AUTHOR=Harkness Rachael , Frangi Alejandro F. , Zucker Kieran , Ravikumar Nishant TITLE=Multi-centre benchmarking of deep learning models for COVID-19 detection in chest x-rays JOURNAL=Frontiers in Radiology VOLUME=4 YEAR=2024 URL=https://www.frontiersin.org/journals/radiology/articles/10.3389/fradi.2024.1386906 DOI=10.3389/fradi.2024.1386906 ISSN=2673-8740 ABSTRACT=Introduction

This study is a retrospective evaluation of the performance of deep learning models that were developed for the detection of COVID-19 from chest x-rays, undertaken with the goal of assessing the suitability of such systems as clinical decision support tools.

Methods

Models were trained on the National COVID-19 Chest Imaging Database (NCCID), a UK-wide multi-centre dataset from 26 different NHS hospitals and evaluated on independent multi-national clinical datasets.
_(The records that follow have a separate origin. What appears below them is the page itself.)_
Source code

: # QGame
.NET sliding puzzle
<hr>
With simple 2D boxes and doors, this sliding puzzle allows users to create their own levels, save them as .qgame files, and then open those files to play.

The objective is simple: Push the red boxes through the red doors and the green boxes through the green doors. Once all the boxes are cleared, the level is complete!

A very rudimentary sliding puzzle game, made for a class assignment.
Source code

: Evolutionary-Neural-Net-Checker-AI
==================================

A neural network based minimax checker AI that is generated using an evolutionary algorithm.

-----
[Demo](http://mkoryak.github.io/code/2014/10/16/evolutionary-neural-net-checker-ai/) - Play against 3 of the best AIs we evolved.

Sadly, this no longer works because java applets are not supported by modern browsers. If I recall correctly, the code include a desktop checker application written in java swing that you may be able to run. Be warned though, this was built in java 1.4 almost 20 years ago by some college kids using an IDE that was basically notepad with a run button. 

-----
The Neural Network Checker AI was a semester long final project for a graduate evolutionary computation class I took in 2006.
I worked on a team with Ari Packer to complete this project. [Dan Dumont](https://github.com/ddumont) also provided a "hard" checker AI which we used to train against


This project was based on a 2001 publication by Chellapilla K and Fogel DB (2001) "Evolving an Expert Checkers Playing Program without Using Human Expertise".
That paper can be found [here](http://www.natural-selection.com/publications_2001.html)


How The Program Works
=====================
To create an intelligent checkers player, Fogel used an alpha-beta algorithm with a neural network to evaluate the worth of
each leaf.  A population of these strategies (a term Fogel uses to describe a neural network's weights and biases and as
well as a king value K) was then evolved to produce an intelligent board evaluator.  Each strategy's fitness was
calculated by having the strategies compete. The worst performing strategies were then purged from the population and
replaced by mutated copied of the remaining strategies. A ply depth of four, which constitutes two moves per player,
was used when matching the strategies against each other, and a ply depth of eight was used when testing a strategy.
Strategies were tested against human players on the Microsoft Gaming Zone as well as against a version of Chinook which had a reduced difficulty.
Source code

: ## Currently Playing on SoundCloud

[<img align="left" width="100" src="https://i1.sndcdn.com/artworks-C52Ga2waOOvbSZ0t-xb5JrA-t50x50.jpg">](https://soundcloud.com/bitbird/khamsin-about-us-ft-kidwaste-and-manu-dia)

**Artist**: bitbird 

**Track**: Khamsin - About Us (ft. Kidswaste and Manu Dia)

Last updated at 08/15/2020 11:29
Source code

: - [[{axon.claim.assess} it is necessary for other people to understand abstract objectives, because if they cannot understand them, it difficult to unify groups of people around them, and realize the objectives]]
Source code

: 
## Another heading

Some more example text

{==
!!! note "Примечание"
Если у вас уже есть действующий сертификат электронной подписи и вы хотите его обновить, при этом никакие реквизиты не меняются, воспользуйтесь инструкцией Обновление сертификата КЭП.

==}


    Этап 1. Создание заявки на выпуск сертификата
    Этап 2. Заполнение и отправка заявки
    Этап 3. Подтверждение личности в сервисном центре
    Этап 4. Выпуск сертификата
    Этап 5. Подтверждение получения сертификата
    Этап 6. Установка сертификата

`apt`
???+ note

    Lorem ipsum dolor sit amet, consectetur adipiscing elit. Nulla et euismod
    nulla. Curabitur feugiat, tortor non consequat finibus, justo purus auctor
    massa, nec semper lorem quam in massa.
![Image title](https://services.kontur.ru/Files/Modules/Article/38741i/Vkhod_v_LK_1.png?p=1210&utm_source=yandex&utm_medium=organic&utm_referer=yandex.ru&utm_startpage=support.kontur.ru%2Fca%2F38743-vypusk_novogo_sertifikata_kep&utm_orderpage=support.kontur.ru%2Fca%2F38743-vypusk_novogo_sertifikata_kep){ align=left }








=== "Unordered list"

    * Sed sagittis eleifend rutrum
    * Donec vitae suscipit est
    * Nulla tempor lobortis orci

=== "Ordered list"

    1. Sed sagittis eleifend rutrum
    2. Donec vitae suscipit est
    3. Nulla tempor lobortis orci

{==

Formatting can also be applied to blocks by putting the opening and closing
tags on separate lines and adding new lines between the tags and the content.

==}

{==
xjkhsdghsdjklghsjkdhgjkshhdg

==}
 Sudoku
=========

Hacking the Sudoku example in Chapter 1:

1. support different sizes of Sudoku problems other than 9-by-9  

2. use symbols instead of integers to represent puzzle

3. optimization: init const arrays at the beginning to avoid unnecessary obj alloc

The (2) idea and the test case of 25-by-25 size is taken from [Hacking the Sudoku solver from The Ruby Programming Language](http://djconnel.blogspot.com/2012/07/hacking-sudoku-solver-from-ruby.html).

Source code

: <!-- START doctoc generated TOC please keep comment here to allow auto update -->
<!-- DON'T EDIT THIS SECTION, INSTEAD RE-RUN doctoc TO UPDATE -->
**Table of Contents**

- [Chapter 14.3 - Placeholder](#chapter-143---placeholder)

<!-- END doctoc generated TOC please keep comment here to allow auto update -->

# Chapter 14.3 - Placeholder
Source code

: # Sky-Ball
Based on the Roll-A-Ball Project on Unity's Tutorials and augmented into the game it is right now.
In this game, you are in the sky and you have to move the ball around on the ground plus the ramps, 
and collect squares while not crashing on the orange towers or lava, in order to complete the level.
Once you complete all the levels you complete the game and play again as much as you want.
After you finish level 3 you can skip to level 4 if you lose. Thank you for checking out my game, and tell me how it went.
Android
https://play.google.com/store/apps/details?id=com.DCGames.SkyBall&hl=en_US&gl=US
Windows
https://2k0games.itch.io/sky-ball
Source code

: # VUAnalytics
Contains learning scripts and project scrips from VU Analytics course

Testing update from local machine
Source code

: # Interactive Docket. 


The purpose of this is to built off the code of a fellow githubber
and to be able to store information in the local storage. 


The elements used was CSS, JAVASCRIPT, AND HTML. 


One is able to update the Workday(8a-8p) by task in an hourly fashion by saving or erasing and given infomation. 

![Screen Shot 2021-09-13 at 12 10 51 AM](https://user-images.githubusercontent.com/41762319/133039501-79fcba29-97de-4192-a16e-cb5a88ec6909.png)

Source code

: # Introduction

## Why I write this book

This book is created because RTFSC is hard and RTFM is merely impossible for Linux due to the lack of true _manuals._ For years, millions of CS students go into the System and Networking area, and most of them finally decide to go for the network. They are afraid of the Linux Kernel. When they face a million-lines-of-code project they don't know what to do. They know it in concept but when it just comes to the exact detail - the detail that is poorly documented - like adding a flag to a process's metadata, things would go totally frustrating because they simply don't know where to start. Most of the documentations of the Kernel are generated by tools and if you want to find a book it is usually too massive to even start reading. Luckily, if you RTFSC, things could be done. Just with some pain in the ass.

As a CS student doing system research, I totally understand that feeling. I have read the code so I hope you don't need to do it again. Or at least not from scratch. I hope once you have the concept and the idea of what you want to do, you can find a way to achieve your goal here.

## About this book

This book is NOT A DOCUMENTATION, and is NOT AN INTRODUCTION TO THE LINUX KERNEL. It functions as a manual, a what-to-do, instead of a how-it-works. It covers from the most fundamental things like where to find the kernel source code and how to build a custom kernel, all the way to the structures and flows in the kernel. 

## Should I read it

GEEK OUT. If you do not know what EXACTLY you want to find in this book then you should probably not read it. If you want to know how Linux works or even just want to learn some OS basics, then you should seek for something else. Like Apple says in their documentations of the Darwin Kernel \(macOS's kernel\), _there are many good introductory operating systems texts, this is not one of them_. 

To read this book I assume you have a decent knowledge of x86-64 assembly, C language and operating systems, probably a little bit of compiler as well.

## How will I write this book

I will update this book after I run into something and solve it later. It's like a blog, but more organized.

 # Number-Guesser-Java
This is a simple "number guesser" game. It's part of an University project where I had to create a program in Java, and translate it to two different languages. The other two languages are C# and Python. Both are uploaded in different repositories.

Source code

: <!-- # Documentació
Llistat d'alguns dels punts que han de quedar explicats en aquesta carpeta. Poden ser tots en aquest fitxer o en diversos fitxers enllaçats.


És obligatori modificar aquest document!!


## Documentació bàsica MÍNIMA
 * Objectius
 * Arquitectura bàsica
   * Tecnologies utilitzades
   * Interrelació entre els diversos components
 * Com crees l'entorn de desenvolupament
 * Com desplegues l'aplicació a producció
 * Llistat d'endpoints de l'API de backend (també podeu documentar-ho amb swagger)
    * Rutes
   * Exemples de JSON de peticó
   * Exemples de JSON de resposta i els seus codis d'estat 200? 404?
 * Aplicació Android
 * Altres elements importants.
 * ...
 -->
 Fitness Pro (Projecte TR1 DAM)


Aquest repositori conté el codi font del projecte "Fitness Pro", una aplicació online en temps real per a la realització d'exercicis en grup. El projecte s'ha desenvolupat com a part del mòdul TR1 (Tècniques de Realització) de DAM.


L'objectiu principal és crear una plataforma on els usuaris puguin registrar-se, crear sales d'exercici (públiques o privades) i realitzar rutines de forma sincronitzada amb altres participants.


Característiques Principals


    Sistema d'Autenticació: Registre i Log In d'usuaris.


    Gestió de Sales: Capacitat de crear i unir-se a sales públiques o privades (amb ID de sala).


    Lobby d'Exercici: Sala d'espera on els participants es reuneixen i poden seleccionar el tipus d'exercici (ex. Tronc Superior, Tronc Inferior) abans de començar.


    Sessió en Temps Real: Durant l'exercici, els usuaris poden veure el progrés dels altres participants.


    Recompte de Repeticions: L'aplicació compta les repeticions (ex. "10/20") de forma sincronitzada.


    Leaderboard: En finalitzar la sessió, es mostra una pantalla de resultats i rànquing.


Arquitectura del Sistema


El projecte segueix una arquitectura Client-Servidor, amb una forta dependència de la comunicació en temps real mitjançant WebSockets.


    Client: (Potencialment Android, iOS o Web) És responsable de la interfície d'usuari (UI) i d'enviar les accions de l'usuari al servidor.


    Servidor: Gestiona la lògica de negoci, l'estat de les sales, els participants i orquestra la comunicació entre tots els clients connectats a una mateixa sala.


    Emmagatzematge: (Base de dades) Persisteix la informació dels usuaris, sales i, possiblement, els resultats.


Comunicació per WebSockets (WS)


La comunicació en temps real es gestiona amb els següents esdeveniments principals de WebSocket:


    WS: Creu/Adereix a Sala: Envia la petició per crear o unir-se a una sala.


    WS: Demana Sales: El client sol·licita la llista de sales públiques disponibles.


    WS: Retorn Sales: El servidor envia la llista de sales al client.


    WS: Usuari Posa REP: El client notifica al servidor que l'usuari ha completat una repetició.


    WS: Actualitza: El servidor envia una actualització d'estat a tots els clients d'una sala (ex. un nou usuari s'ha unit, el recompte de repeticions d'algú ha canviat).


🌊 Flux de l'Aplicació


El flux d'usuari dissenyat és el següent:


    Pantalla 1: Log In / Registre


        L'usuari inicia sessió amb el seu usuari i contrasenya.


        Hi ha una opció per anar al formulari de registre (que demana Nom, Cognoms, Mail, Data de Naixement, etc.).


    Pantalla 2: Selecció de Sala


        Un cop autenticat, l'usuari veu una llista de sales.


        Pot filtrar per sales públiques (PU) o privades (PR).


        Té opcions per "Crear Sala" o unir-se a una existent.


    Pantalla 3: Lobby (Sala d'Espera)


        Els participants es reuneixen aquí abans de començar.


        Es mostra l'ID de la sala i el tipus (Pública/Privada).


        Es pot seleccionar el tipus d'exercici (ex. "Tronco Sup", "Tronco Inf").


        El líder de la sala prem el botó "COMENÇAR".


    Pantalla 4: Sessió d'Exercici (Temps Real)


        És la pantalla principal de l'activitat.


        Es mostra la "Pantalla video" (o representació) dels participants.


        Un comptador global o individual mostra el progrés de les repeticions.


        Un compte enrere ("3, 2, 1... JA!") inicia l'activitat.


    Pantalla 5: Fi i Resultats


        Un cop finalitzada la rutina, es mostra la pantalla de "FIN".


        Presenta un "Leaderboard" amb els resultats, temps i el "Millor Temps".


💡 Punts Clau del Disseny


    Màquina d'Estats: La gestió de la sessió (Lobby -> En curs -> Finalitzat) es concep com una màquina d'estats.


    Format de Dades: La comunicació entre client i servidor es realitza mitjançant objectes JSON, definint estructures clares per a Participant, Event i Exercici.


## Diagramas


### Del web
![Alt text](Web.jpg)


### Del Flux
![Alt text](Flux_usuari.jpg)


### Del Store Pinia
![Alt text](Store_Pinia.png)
The evaluation considers clinical and technical contributors to model error and potential model bias. Model predictions are examined for spurious feature correlations using techniques for explainable prediction.

Results

Models performed adequately on NHS populations, with performance comparable to radiologists, but generalised poorly to international populations. Models performed better in males than females, and performance varied across age groups. Alarmingly, models routinely failed when applied to complex clinical cases with confounding pathologies and when applied to radiologist defined “mild” cases.

Discussion

This comprehensive benchmarking study examines the pitfalls in current practices that have led to impractical model development. Key findings highlight the need for clinician involvement at all stages of model development, from data curation and label definition, to model evaluation, to ensure that all clinical factors and disease features are appropriately considered during model design. This is imperative to ensure automated approaches developed for disease detection are fit-for-purpose in a clinical setting.